Iraqi troops advance toward Mosul as ISIL seeks to hide movements


WASHINGTON — Iraqi and Kurdish peshmerga security forces are working together as they advance along several axes to liberate Mosul, Iraq, from the control of the Islamic State of Iraq and the Levant, Navy Capt. Jeff Davis, director of Pentagon press operations, told reporters Tuesday.

“The level of coordination and cooperation we have seen between the Kurds and the [Iraqi security forces] has been very good,” Davis said. “They’re working together very well, collaborating just the way we would want them to.”

The U.S. military is supporting Iraq’s counter-ISIL fight with a wide range of capabilities such as air support, artillery, intelligence, advisors and air controllers. “To be clear, the thousands of combat forces that are going to liberate Mosul are Iraqis,” he said. “We have, to date, conducted tens of thousands of precision strikes to support Iraqi operations.”

And while the U.S.-led coalition has trained and equipped more than 54,000 Iraqi forces, the coalition will continue to focus on the enemy and work diligently to minimize any impact on innocent civilians, Davis added.

“We can’t predict how long it will take for the [Iraqi security forces] to defeat ISIL in Mosul, but we know we will succeed,” he said, citing other towns and villages they have liberated from ISIL’s grip since 2014.


ISIL is using what Davis described as “obfuscation fires — giant pits with tires and oil they light quickly to create big, thick black clouds of smoke to conceal their movements and positions [and] make it harder for coalition aircraft to see and target them.”

The United States has received reports of suicide bombers who try to attack the Iraqi forces as they move in, Davis said, as well as reports of civilians being forcibly dressed in Iraqi military uniforms and publicly executed for propaganda purposes by ISIL fighters.

While it’s an ugly fight, Davis said, “we’ve seen very good progress in day one.”


And while a lot of movement must take place for the Iraqi forces to get into Mosul, Davis noted, “It is very much under way.”

An estimated 10,000 Kurdish security forces and 18,000 Iraqi security forces are involved in the effort, Davis said, and about 2,000 Iraqi federal police follow behind Iraqi fighters as towns and villages are cleared. Those numbers could increase as more Iraqis are trained.

On the high end, he said, the number of ISIL fighters in Mosul and around the surrounding Ninevah province could be as high as 5,000.

While the fight to liberate Mosul from ISIL’s two-year stronghold is anticipated to be a long and tough battle, Davis said, the Iraqi security forces are ready for it. “We will stand by them,” he added, “and we have given them the tools they need to succeed in this.”


Navy Adm.
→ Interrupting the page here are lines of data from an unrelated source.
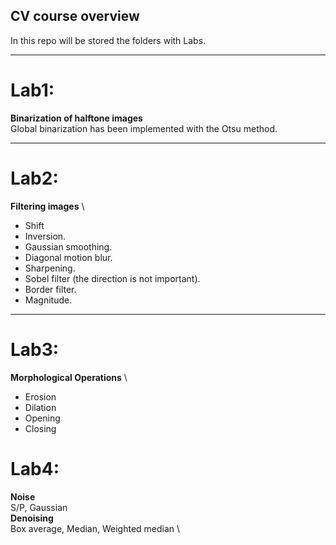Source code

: ## CV course overview
In this repo will be stored the folders with Labs.
***
# Lab1:
**Binarization of halftone images** \
Global binarization has been implemented with the Otsu method.
***
# Lab2:
**Filtering images** \
- Shift
- Inversion.
- Gaussian smoothing.
- Diagonal motion blur.
- Sharpening.
- Sobel filter (the direction is not important).
- Border filter.
- Magnitude.
***
# Lab3:
**Morphological Operations** \
- Erosion
- Dilation
- Opening
- Closing

# Lab4:
**Noise** \
S/P, Gaussian \
**Denoising** \
Box average, Median, Weighted median \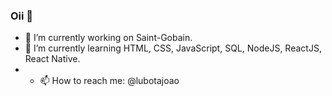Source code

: ### Oii 👋

- 🔭 I’m currently working on Saint-Gobain.
- 🌱 I’m currently learning HTML, CSS, JavaScript, SQL, NodeJS, ReactJS, React Native.
- - 📫 How to reach me: @lubotajoao
<!-- - 👯 I’m looking to collaborate on ...-->
<!-- - 🤔 I’m looking for help with ...-->
<!-- - 💬 Ask me about ... -->
<!-- - 😄 Pronouns: ... -->
<!-- - ⚡ Fun fact: ... -->

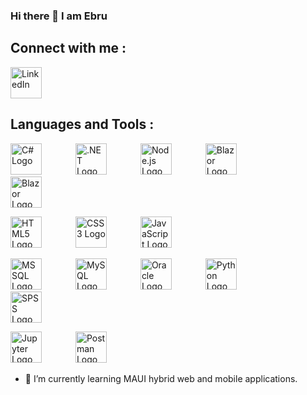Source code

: ### Hi there 👋 I am Ebru

## Connect with me :

<a href="https://www.google.com/url?sa=t&rct=j&q=&esrc=s&source=web&cd=&cad=rja&uact=8&ved=2ahUKEwir9uKumOyEAxUBxAIHHUBADyYQFnoECBAQAQ&url=https%3A%2F%2Fuk.linkedin.com%2Fin%2Febru-kemikkiran-90b86ab2&usg=AOvVaw0YwmTILww4DvZsuoSMU-q_&opi=89978449">
  <img src="https://www.kindpng.com/picc/m/17-179490_linkedin-icon-clear-linkedin-logo-hd-png-download.png" alt="LinkedIn" width="50" height="50">
</a>




## Languages and Tools :

<a href="#"><img src="https://upload.wikimedia.org/wikipedia/commons/0/0d/C_Sharp_wordmark.svg" alt="C# Logo" width="50" style="max-width: 100%; margin-right: 50px;" ></a>  <a href="#"><img src="https://upload.wikimedia.org/wikipedia/commons/e/ee/.NET_Core_Logo.svg" alt=".NET Logo" width="50" style="max-width: 100%; margin-right: 50px;"></a>  <a href="#"><img src="https://upload.wikimedia.org/wikipedia/commons/thumb/d/d9/Node.js_logo.svg/1200px-Node.js_logo.svg.png" alt="Node.js Logo" width="50" style="max-width: 100%; margin-right: 50px;"></a>  <a href="#"><img src="https://audacia.co.uk/img/technical-blog/blazor-preview.jpg" alt="Blazor Logo" width="50" style="max-width: 100%; margin-right: 50px;"></a>  <a href="#"><img src="https://cdn.worldvectorlogo.com/logos/php-1.svg" alt="Blazor Logo" width="50" style="max-width: 100%; margin-right: 50px;"></a>




<a href="#"><img src="https://www.w3.org/html/logo/downloads/HTML5_Logo_512.png" alt="HTML5 Logo" width="50" style="max-width: 100%; margin-right: 50px;"></a>  <a href="#"><img src="https://upload.wikimedia.org/wikipedia/commons/d/d5/CSS3_logo_and_wordmark.svg" alt="CSS3 Logo" width="50" style="max-width: 100%; margin-right: 50px;"></a>  <a href="#"><img src="https://upload.wikimedia.org/wikipedia/commons/6/6a/JavaScript-logo.png" alt="JavaScript Logo" width="50" style="max-width: 100%; margin-right: 50px;"></a>  


<a href="#"><img src="https://logowik.com/content/uploads/images/microsoft-sql-server4529.jpg" alt="MSSQL Logo" width="50" style="max-width: 100%; margin-right: 50px;"></a>  <a href="#"><img src="https://www.freepnglogos.com/uploads/logo-mysql-png/logo-mysql-mysql-logo-png-images-are-download-crazypng-21.png" alt="MySQL Logo" width="50" style="max-width: 100%; margin-right: 50px;"></a>  <a href="#"><img src="https://upload.wikimedia.org/wikipedia/commons/thumb/5/50/Oracle_logo.svg/2560px-Oracle_logo.svg.png" alt="Oracle Logo" width="50" style="max-width: 100%; margin-right: 50px;"></a>  <a href="#"><img src="https://upload.wikimedia.org/wikipedia/commons/c/c3/Python-logo-notext.svg" alt="Python Logo" width="50" style="max-width: 100%; margin-right: 50px;"></a>  <a href="#"><img src="https://e1.pngegg.com/pngimages/895/365/png-clipart-macos-app-icons-spss-4.png" alt="SPSS Logo" width="50" style="max-width: 100%; margin-right: 50px;"></a>


<a href="#"><img src="https://upload.wikimedia.org/wikipedia/commons/thumb/3/38/Jupyter_logo.svg/1200px-Jupyter_logo.svg.png" alt="Jupyter Logo" width="50" style="max-width: 100%; margin-right: 50px;"></a>  <a href="#"><img src="https://www.vectorlogo.zone/logos/getpostman/getpostman-icon.svg" alt="Postman Logo" width="50" style="max-width: 100%; margin-right: 50px;"></a>  








- 🌱 I’m currently learning MAUI hybrid web and mobile applications.
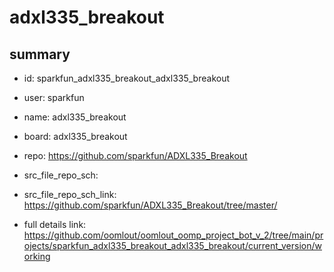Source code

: # adxl335_breakout
 
## summary 
* id: sparkfun_adxl335_breakout_adxl335_breakout
* user: sparkfun
* name: adxl335_breakout
* board: adxl335_breakout
* repo: https://github.com/sparkfun/ADXL335_Breakout



* src_file_repo_sch: 
* src_file_repo_sch_link: https://github.com/sparkfun/ADXL335_Breakout/tree/master/
* full details link: https://github.com/oomlout/oomlout_oomp_project_bot_v_2/tree/main/projects/sparkfun_adxl335_breakout_adxl335_breakout/current_version/working  







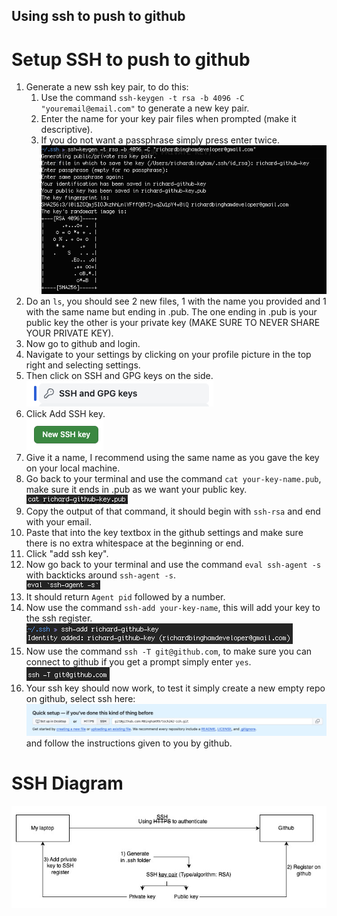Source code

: ## Using ssh to push to github
# Setup SSH to push to github
1) Generate a new ssh key pair, to do this:
   1) Use the command `ssh-keygen -t rsa -b 4096 -C "youremail@email.com"` to generate a new key pair.
   2) Enter the name for your key pair files when prompted (make it descriptive).
   3) If you do not want a passphrase simply press enter twice.
   ![Generate key pair](../../../readme-images/generate-key-pair.png)
2) Do an `ls`, you should see 2 new files, 1 with the name you provided and 1 with the same name but ending in .pub. The one ending in .pub is your public key the other is your private key (MAKE SURE TO NEVER SHARE YOUR PRIVATE KEY).
3) Now go to github and login.
4) Navigate to your settings by clicking on your profile picture in the top right and selecting settings.
5) Then click on SSH and GPG keys on the side.<br>
   ![SSH key setting on github](../../../readme-images/ssh-key-setting-on-github.png)
6) Click Add SSH key.<br>
   ![New SSH key button](../../../readme-images/new-ssh-key-button.png)
7) Give it a name, I recommend using the same name as you gave the key on your local machine.
8) Go back to your terminal and use the command `cat your-key-name.pub`, make sure it ends in .pub as we want your public key.<br>
   ![Command to get public key](../../../readme-images/command-to-get-public-key.png)
9)  Copy the output of that command, it should begin with `ssh-rsa` and end with your email.
10) Paste that into the key textbox in the github settings and make sure there is no extra whitespace at the beginning or end.
11) Click "add ssh key".
12) Now go back to your terminal and use the command `eval ssh-agent -s` with backticks around `ssh-agent -s`.<br>
    ![Eval SSH commad](../../../readme-images/eval-ssh-commad.png)
13) It should return `Agent pid` followed by a number.
14) Now use the command `ssh-add your-key-name`, this will add your key to the ssh register.<br>
    ![SSH add command](../../../readme-images/ssh-add-command.png)
15) Now use the command `ssh -T git@github.com`, to make sure you can connect to github if you get a prompt simply enter `yes`.<br>
    ![Test SSH command](../../../readme-images/test-ssh-command.png)
16) Your ssh key should now work, to test it simply create a new empty repo on github, select ssh here:<br>
   ![SSH option for repo setup](../../../readme-images/ssh-option-for-repo-setup.png)<br>
and follow the instructions given to you by github.

# SSH Diagram
![SSH for github](../../../readme-images/ssh-for-github.jpg)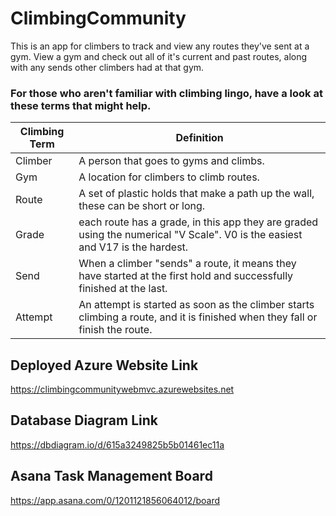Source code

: # ClimbingCommunity

This is an app for climbers to track and view any routes they've sent at a gym. View a gym and check out all of it's current and past routes, along with any sends other climbers had at that gym.


### For those who aren't familiar with climbing lingo, have a look at these terms that might help.
Climbing Term | Definition
--------------|--------------
Climber | A person that goes to gyms and climbs.
Gym | A location for climbers to climb routes.
Route | A set of plastic holds that make a path up the wall, these can be short or long.
Grade | each route has a grade, in this app they are graded using the numerical "V Scale". V0 is the easiest and V17 is the hardest.
Send | When a climber "sends" a route, it means they have started at the first hold and successfully finished at the last.
Attempt | An attempt is started as soon as the climber starts climbing a route, and it is finished when they fall or finish the route.

## Deployed Azure Website Link
https://climbingcommunitywebmvc.azurewebsites.net

## Database Diagram Link
https://dbdiagram.io/d/615a3249825b5b01461ec11a

## Asana Task Management Board
https://app.asana.com/0/1201121856064012/board
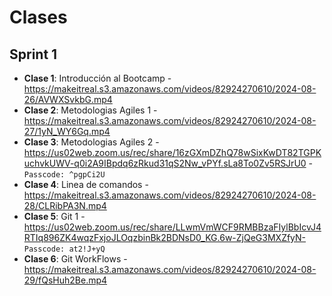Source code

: # Clases

## Sprint 1
- **Clase 1**: Introducción al Bootcamp - https://makeitreal.s3.amazonaws.com/videos/82924270610/2024-08-26/AVWXSvkbG.mp4
- **Clase 2**: Metodologias Agiles 1 - https://makeitreal.s3.amazonaws.com/videos/82924270610/2024-08-27/1yN_WY6Gq.mp4
- **Clase 3**: Metodologias Agiles 2 - https://us02web.zoom.us/rec/share/16zGXmDZhQ78wSixKwDT82TGPKuchvkUWV-q0i2A9IBpdq6zRkud31qS2Nw_vPYf.sLa8To0Zv5RSJrU0 - `Passcode: ^pgpCi2U`
- **Clase 4**: Linea de comandos -  https://makeitreal.s3.amazonaws.com/videos/82924270610/2024-08-28/CLRibPA3N.mp4
- **Clase 5**: Git 1 - https://us02web.zoom.us/rec/share/LLwmVmWCF9RMBBzaFIylBbIcvJ4RTIq896ZK4wqzFxjoJLOqzbinBk2BDNsD0_KG.6w-ZjQeG3MXZfyN- `Passcode: at2!J+yQ`
- **Clase 6**: Git WorkFlows - https://makeitreal.s3.amazonaws.com/videos/82924270610/2024-08-29/fQsHuh2Be.mp4



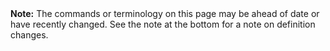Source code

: <div class="alert alert-warning">
<b>Note:</b> The commands or terminology on this page may be ahead of date or have recently changed. See the note at the bottom for a note on definition changes.
</div>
Kurt W. Tidd, commander of U.S. Southern Command, told reporters at the Pentagon Tuesday that nations around the globe must be mindful that the ISIL caliphate ideology has proven to be “damaging [and] destructive and has created [an] enormous security problem in the Middle East.”

“As it continues to morph and metastasize,” he said, “I think all around the world we must all be mindful of where it might it pop up, and we must [work] with our security partners around the world [to] take steps to prevent that from happening.”

The Southcom commander was in the nation’s capital to attend a chiefs of defense conference with Joint Chiefs of Staff Chairman Marine Corps Gen. Joe Dunford and his counterparts from more than 40 nations to discuss “the global possibility of what happens after Mosul — what happens after the physical caliphate is reduced,” he said.

The aim of the conference was to put in place a more watchful global network to share information on potential threats, Tidd said.

“Many of our partners around the region now recognize that in the aftermath of attacks by self-radicalized individuals from Brussels, Paris, Nice, Ankara, Orlando and San Bernardino, that phenomenon can pop up almost anywhere and with very, very little advance warning,” Tidd said.

“It is incumbent on literally all countries to recognize how that can happen and to be able to share information as effectively as possible. So [that], as we learn of potential sources of radicalization, we take steps that are consistent.”